In both cases, Delmaro was taken down by Bob Nygaard, the South Florida private investigator who specializes in psychic scammers. According to the investigator, if Delmaro hadn't gotten off easy in 2011 in Palm Beach County, the latest New York victim might have been spared a painful and costly experience. 

"What really bothers me about this current case in NYC is that quite possibly this young man might never have been defrauded had the Palm Beach State Attorney’s Office handled the prosecution of Priscilla Kelly Delmaro legally and properly back in 2011," the private investigator tells New Times.

Back in 2011, Delmaro was charged with grand theft after allegedly scamming $30,000 from a Palm Beach County woman. The psychic reportedly used the same tricks common in the trade — slow psychological pressure and subtle threats wielded against emotionally fragile person, backed up with sleight of hand scare tactics — to rope in her victim, who eventually coughed up more than $30,000 to the mystic. 

After realizing she'd been scammed, the female victim hired Nygaard, who worked with the Palm Beach Sheriff Office to bring criminal charges against the psychic. As reported below:

However Delmaro skirted real jail time for the grand theft charge after entering into a plea agreement with the Palm Beach State Attorney's Office — a deal she wasn't legally entitled too, Nygaard contends, due to the level of her alleged offense. Nonetheless, the psychic got the deal, even though she only paid back her victim $2,500. 

Fast forward to New York City in 2013: here, Delmaro again sunk her hooks into a target, this time allegedly a Brooklyn man in his 30s. Between August 2013 and April 2015, the psychic allegedly leveraged the emotional turmoil in the (unidentified) man's life to fleece him out of $718,000. 

According to Nygaard, it started when Delmaro promised she could perform supernatural "work" to clear out the negativity and evil spirits that had collected on the victim and an ex-love interest. When the ex-love interest died suddenly, the victim fell even more under the psychic's power. 

"Delmaro convinced the victim, while he was in a very vulnerable state, that although his ex love interest had died, she (Delmaro) could 'fix the problem' by reincarnating the victim’s ex-love interest in the body of another woman who would be the same age and have the same name as his ex love interest previously had," Nygaard says. The psychic even convinced the victim to love to LA, where he would meet the reincarnated lover. 

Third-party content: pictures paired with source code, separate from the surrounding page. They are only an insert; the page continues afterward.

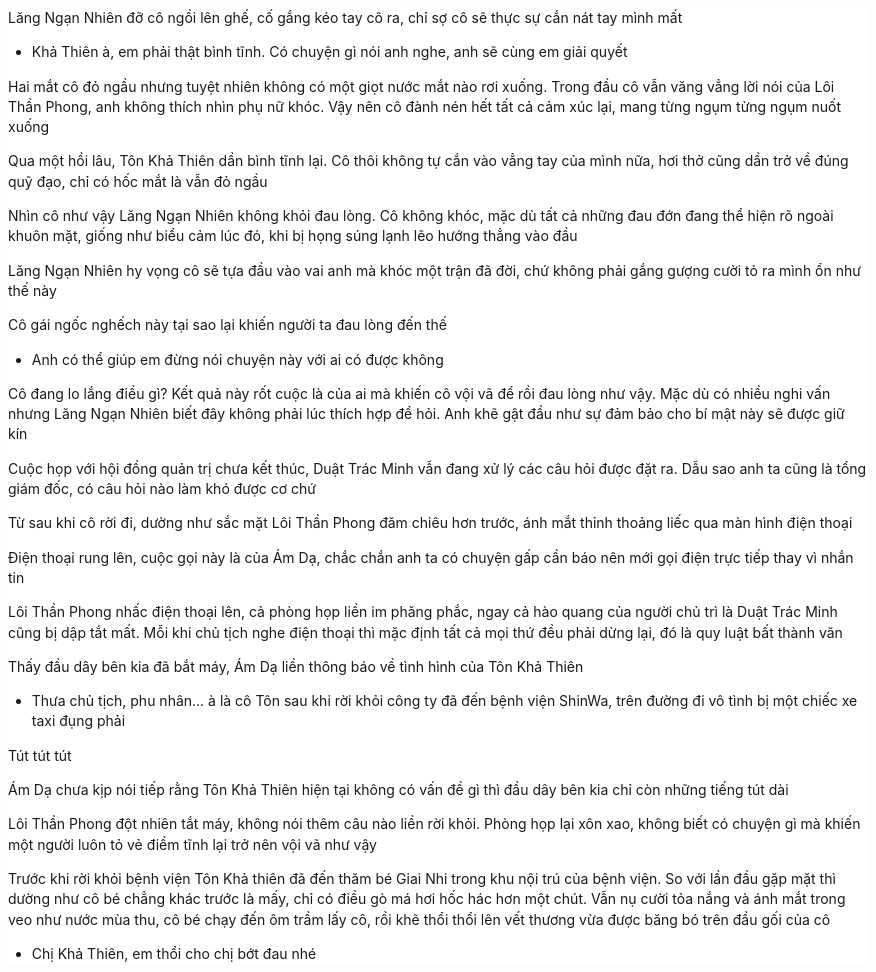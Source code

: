 Lăng Ngạn Nhiên đỡ cô ngồi lên ghế, cố gắng kéo tay cô ra, chỉ sợ cô sẽ thực sự cắn nát tay mình mất

- Khả Thiên à, em phải thật bình tĩnh. Có chuyện gì nói anh nghe, anh sẽ cùng em giải quyết

Hai mắt cô đỏ ngầu nhưng tuyệt nhiên không có một giọt nước mắt nào rơi xuống. Trong đầu cô vẫn văng vẳng lời nói của Lôi Thần Phong, anh không thích nhìn phụ nữ khóc. Vậy nên cô đành nén hết tất cả cảm xúc lại, mang từng ngụm từng ngụm nuốt xuống

Qua một hồi lâu, Tôn Khả Thiên dần bình tĩnh lại. Cô thôi không tự cắn vào vẳng tay của mình nữa, hơi thở cũng dần trở về đúng quỹ đạo, chỉ có hốc mắt là vẫn đỏ ngầu

Nhìn cô như vậy Lăng Ngạn Nhiên không khỏi đau lòng. Cô không khóc, mặc dù tất cả những đau đớn đang thể hiện rõ ngoài khuôn mặt, giống như biểu cảm lúc đó, khi bị họng súng lạnh lẽo hướng thẳng vào đầu

Lăng Ngạn Nhiên hy vọng cô sẽ tựa đầu vào vai anh mà khóc một trận đã đời, chứ không phải gắng gượng cười tỏ ra mình ổn như thế này

Cô gái ngốc nghếch này tại sao lại khiến người ta đau lòng đến thế

- Anh có thể giúp em đừng nói chuyện này với ai có được không

Cô đang lo lắng điều gì? Kết quả này rốt cuộc là của ai mà khiến cô vội vã để rồi đau lòng như vậy. Mặc dù có nhiều nghi vấn nhưng Lăng Ngạn Nhiên biết đây không phải lúc thích hợp để hỏi. Anh khẽ gật đầu như sự đảm bảo cho bí mật này sẽ được giữ kín

Cuộc họp với hội đồng quản trị chưa kết thúc, Duật Trác Minh vẫn đang xử lý các câu hỏi được đặt ra. Dẫu sao anh ta cũng là tổng giám đốc, có câu hỏi nào làm khó được cơ chứ

Từ sau khi cô rời đi, dường như sắc mặt Lôi Thần Phong đăm chiêu hơn trước, ánh mắt thỉnh thoảng liếc qua màn hình điện thoại

Điện thoại rung lên, cuộc gọi này là của Ám Dạ, chắc chắn anh ta có chuyện gấp cần báo nên mới gọi điện trực tiếp thay vì nhắn tin

Lôi Thần Phong nhấc điện thoại lên, cả phòng họp liền im phăng phắc, ngay cả hào quang của người chủ trì là Duật Trác Minh cũng bị dập tắt mất. Mỗi khi chủ tịch nghe điện thoại thì mặc định tất cả mọi thứ đều phải dừng lại, đó là quy luật bất thành văn

Thấy đầu dây bên kia đã bắt máy, Ám Dạ liền thông báo về tình hình của Tôn Khả Thiên

- Thưa chủ tịch, phu nhân... à là cô Tôn sau khi rời khỏi công ty đã đến bệnh viện ShinWa, trên đường đi vô tình bị một chiếc xe taxi đụng phải

Tút tút tút


Ám Dạ chưa kịp nói tiếp rằng Tôn Khả Thiên hiện tại không có vấn đề gì thì đầu dây bên kia chỉ còn những tiếng tút dài

Lôi Thần Phong đột nhiên tắt máy, không nói thêm câu nào liền rời khỏi. Phòng họp lại xôn xao, không biết có chuyện gì mà khiến một người luôn tỏ vẻ điềm tĩnh lại trở nên vội vã như vậy

Trước khi rời khỏi bệnh viện Tôn Khả thiên đã đến thăm bé Giai Nhi trong khu nội trú của bệnh viện. So với lần đầu gặp mặt thì dường như cô bé chẳng khác trước là mấy, chỉ có điều gò má hơi hốc hác hơn một chút. Vẫn nụ cười tỏa nắng và ánh mắt trong veo như nước mùa thu, cô bé chạy đến ôm trầm lấy cô, rồi khẽ thổi thổi lên vết thương vừa được băng bó trên đầu gối của cô

- Chị Khả Thiên, em thổi cho chị bớt đau nhé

As the alleged scam played out, Delmaro allegedly conned a number of luxury items out of the victim, including "a rose gold colored Rolex watch valued at $30,000, which Delmaro claimed she needed to use temporarily to go back in time to “cleanse” the victim for every year of his life before returning it to him," Nygaard explains. Also, a "Tiffany’s diamond engagement ring valued at approximately $40,000 which Delmaro claimed she needed to take to her alleged 'church' and 'cleanse' before returning it to the victim so that he could give it to his reincarnated love interest when he met her." 

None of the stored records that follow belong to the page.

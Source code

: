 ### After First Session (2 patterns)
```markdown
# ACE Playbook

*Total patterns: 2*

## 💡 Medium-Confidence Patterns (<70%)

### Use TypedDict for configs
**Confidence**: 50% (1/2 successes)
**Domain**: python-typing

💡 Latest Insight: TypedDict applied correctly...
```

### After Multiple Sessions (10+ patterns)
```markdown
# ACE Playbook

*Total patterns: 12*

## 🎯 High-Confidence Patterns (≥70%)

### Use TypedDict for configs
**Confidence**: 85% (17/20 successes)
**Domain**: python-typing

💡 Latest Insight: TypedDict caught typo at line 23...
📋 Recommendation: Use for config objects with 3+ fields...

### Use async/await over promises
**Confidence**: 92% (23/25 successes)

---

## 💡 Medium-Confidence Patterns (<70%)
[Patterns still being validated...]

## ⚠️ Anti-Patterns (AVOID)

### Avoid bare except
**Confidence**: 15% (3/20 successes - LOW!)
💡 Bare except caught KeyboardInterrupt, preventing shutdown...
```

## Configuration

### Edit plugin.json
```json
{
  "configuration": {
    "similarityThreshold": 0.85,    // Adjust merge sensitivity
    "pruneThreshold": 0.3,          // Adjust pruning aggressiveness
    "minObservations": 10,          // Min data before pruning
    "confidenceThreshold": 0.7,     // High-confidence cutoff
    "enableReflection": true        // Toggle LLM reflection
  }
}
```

The items were never returned. Eventually, when the victim realized he'd been had, he contacted Nygaard, who worked with the NYPD’s Midtown South Detective Squad to build a case against both Delmaro and Evans. Last week, the private detective tailed the couple to a swanky midtown Manhattan steakhouse. He alerted the NYPD to the couple's location, and they were taken into custody. Nygaard snapped photos of the arrests. 

New York City court records say Delmaro and Evans both face 1st degree felony grand larceny charges; both Delmaro and Evans are being held on $200,000 and $100,000 bail, respectively. They have a court appearance scheduled today.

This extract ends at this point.